I honestly don’t know what happened in Paul Thomas Anderson’s “Inherent Vice,” and I don’t really care. The first Thomas Pynchon book to be adapted to film, it was still utterly captivating, hilarious and endlessly fascinating. Like, literally endless. It was two and a half hours long, but I enjoyed every weird, nonsensical minute of it.
With multiple meandering plots, “Inherent Vice” is a stoned mediation on unsolved mysteries at the personal and global levels, and best enjoyed as a free-floating spectacle of cartoonish yet believable performances. Sit back and enjoy the ride through Southern California in 1970, abstractly picking up the vibes of films like “Chinatown,” “The Big Sleep” and even “The Big Lebowski.”
After all, Joaquin Phoenix plays a brother shamus, Doc Sportello, smoking weed and trying to solve various disappearances. (He even has a wandering daughter job.) His main concern is locating his ex-girlfriend Shasta and her current, married boyfriend, a real estate mogul into hard drugs and neo-Nazi biker gangs. He’s both hindered and helped by a lawman who is his polar opposite, Josh Brolin, aka “Bigfoot.”
Assisted by his attorney, played by Benicio Del Toro, and his part-time squeeze, an assistant D.A. played by Reese Witherspoon, Sportello also discovers something called the Golden Fang, which is either a drug cartel or a tax shelter for a bunch of dentists. One of the dentists is a velvet-clad drug fiend played by Martin Short, with a drawer full of cocaine and an office full of heroin addicts.
Doc also goes in search of a musician named Coy Harlingen, supposedly dead of a drug overdose but actually a snitch undercover, and then some. He turns up everywhere, and he’s played by Owen Wilson and we now know where the character Wilson always plays actually belongs. Everyone in this film is outlandish yet convincing, and he is one of the best.

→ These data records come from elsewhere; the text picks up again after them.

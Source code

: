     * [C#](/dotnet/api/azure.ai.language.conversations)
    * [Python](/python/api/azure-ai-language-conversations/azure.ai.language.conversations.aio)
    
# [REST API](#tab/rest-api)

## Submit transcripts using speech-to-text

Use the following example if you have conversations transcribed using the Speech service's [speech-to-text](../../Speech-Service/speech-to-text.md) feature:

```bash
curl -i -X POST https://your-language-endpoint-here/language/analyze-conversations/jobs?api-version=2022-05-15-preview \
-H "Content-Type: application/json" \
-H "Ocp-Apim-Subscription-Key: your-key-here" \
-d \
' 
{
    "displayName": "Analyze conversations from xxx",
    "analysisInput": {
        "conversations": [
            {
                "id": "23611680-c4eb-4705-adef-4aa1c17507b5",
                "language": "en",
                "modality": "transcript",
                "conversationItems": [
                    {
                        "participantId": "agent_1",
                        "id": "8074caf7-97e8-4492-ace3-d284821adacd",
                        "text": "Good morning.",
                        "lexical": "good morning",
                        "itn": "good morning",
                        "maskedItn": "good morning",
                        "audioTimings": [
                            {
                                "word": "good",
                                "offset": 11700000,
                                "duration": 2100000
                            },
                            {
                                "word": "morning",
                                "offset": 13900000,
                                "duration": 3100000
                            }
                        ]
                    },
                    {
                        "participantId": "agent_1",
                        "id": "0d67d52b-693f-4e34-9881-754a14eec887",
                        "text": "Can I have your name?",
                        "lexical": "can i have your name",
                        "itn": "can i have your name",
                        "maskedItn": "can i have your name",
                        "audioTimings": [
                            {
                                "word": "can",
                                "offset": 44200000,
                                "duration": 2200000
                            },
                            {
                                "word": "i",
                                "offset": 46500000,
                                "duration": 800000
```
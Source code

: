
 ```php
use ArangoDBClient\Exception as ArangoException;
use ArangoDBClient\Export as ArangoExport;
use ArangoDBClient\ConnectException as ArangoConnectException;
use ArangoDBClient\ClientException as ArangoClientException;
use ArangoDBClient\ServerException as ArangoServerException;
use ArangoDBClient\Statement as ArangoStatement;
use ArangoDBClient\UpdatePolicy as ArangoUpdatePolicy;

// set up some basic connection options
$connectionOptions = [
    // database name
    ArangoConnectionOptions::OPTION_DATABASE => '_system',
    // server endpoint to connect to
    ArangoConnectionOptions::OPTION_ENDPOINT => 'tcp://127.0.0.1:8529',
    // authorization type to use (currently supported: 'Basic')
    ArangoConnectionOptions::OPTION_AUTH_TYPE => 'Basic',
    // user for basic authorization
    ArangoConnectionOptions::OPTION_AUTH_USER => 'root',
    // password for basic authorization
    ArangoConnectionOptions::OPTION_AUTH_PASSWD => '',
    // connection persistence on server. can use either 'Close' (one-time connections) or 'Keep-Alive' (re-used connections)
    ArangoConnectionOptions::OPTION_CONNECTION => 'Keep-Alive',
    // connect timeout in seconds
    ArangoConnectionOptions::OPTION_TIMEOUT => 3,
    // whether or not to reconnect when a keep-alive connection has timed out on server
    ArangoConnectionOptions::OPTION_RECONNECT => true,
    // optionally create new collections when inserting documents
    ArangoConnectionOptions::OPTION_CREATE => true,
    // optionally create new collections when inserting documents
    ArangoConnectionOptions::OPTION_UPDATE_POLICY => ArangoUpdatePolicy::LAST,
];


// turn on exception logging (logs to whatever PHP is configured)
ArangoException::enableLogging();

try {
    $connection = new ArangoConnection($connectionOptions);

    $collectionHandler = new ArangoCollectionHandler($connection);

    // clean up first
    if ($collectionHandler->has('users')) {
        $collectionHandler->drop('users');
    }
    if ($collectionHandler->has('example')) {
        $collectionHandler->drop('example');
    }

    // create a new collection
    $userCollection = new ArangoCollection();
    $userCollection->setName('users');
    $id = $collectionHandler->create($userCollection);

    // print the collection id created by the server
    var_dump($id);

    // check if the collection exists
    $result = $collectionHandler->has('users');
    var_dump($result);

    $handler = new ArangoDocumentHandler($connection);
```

The real key to this film is that you just want to watch Phoenix’s Doc character do any and everything. You want to follow him around because he’s so quietly personable and amusing, witty even when he seems hapless and well-connected despite his oft-remarked-upon hippie status. He’s utterly stoned and seemingly out of it, yet demonstrably competent in his varied exploits as a private investigator.
Director Anderson conjures a rich and complex time period using not so much period details, although there are those, too, as much as a powerful period vibe. He’s clearly a visionary film director; each of his films is so different, yet they share a total conviction to their world. “There Will be Blood” was epic, almost Biblical in its mythic tone. Washed in blood and black oil, it also dealt in black and white good and evil, while “Inherent Vice” is foggy, sprawling and shaggy, yet epic in its own way.
I’ll be the first to admit, I hated his film “The Master,” which also starred Phoenix, not to mention the late great Phillip Seymour Hoffman, but it is undeniable that the man has something to say. He has a signature, not to the more obviously stylistic extant of the Coen brothers or Wes Anderson, but in his case the signature is depth. Even in a world as shallow as that of Doc Sportello, where people die by falling off a trampoline and massage parlor brothels hang ludicrous “menus” on the wall, it is a world so deeply imagined that to watch it is to live in it.